Respeto y entiendo perfectamente a quienes están en contra de los toros. Sin embargo, me atrevo a apelar al mínimo sentido humano de cada uno y exponer para el reconocimiento el valor del ejemplo de Juan José Padilla, un artista al que un toro casi se lo llevó por delante hace casi dos meses. En la arena se dejó un ojo, media cara y casi la vida entera. Su familia, por supuesto, junto a todos los aficionados a la tauromaquia, nos encogimos con las imágenes dantescas y brutales por las que un hombre fue literalmente destrozado por una fuerza de la naturaleza con dos pitones por banda.

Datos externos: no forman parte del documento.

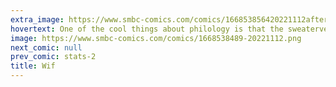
 ```yaml
---
extra_image: https://www.smbc-comics.com/comics/166853856420221112after.png
hovertext: One of the cool things about philology is that the sweatervest is only awarded upon completion of a terminal degree.
image: https://www.smbc-comics.com/comics/1668538489-20221112.png
next_comic: null
prev_comic: stats-2
title: Wif
---
```


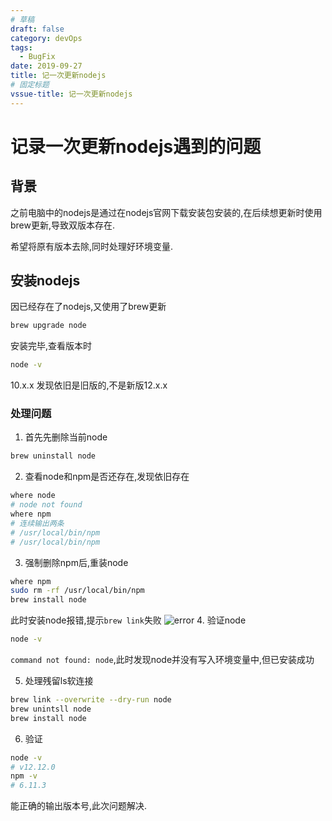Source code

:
 ```yaml
---
# 草稿
draft: false
category: devOps
tags:
  - BugFix
date: 2019-09-27
title: 记一次更新nodejs
# 固定标题
vssue-title: 记一次更新nodejs
---
```

# 记录一次更新nodejs遇到的问题

## 背景
之前电脑中的nodejs是通过在nodejs官网下载安装包安装的,在后续想更新时使用brew更新,导致双版本存在.

希望将原有版本去除,同时处理好环境变量.

## 安装nodejs
因已经存在了nodejs,又使用了brew更新
```bash
brew upgrade node
```

安装完毕,查看版本时
```bash
node -v
```
10.x.x 发现依旧是旧版的,不是新版12.x.x

### 处理问题
1. 首先先删除当前node
```bash
brew uninstall node
```

2. 查看node和npm是否还存在,发现依旧存在
```bash
where node
# node not found
where npm
# 连续输出两条
# /usr/local/bin/npm
# /usr/local/bin/npm
```

3. 强制删除npm后,重装node
```bash
where npm
sudo rm -rf /usr/local/bin/npm
brew install node
```
此时安装node报错,提示`brew link`失败
![error](~@img/devOps/nodejs_error.png)
4. 验证node
```bash
node -v
```
`command not found: node`,此时发现node并没有写入环境变量中,但已安装成功

5. 处理残留ls软连接
```bash
brew link --overwrite --dry-run node
brew unintsll node
brew install node
```

6. 验证
```bash
node -v
# v12.12.0
npm -v
# 6.11.3
```
能正确的输出版本号,此次问题解决.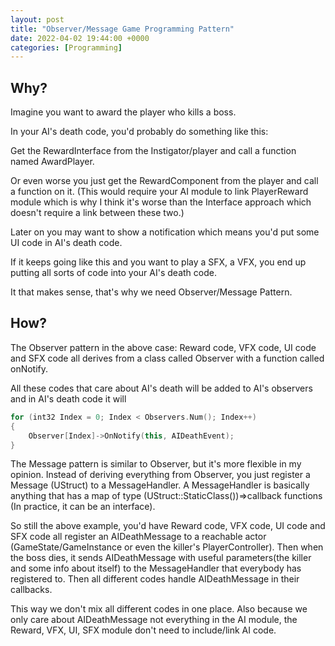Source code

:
 ```yaml
---
layout: post
title: "Observer/Message Game Programming Pattern"
date: 2022-04-02 19:44:00 +0000
categories: [Programming]
---
```


## Why?

Imagine you want to award the player who kills a boss.

In your AI's death code, you'd probably do something like this:

Get the RewardInterface from the Instigator/player and call a function named AwardPlayer.

Or even worse you just get the RewardComponent from the player and call a function on it. (This would require your AI module to link PlayerReward module which is why I think it's worse than the Interface approach which doesn't require a link between these two.)

Later on you may want to show a notification which means you'd put some UI code in AI's death code.

If it keeps going like this and you want to play a SFX, a VFX, you end up putting all sorts of code into your AI's death code.

It that makes sense, that's why we need Observer/Message Pattern.

## How?

The Observer pattern in the above case: Reward code, VFX code, UI code and SFX code all derives from a class called Observer with a function called onNotify.

All these codes that care about AI's death will be added to AI's observers and in AI's death code it will

```cpp
for (int32 Index = 0; Index < Observers.Num(); Index++)
{
    Observer[Index]->OnNotify(this, AIDeathEvent);
}
```

The Message pattern is similar to Observer, but it's more flexible in my opinion. Instead of deriving everything from Observer, you just register a Message (UStruct) to a MessageHandler. A MessageHandler is basically anything that has a map of type (UStruct::StaticClass())=>callback functions (In practice, it can be an interface).

So still the above example, you'd have Reward code, VFX code, UI code and SFX code all register an AIDeathMessage to a reachable actor (GameState/GameInstance or even the killer's PlayerController). Then when the boss dies, it sends AIDeathMessage with useful parameters(the killer and some info about itself) to the MessageHandler that everybody has registered to. Then all different codes handle AIDeathMessage in their callbacks.

This way we don't mix all different codes in one place. Also because we only care about AIDeathMessage not everything in the AI module, the Reward, VFX, UI, SFX module don't need to include/link AI code.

Pero Padilla se ha empeñado y quiere seguir adelante. No solo quiere recuperar su cara, y tal vez el ojo. No solo quiere olvidar la pesadilla y recogerse en el abrazo de su sufrida familia. No, quiere acometer un hecho que escapa al raciocinio que se diría “normal”: quiere volver a ser torero. Y lo ha repetido hoy con una fuerza sobrehumana a la salida del hospital, tras su última operación de casi doce horas: “Que nadie tenga pena de este torero porque voy a luchar lo indecible para reencontrarme vestido de torero con todos ellos”.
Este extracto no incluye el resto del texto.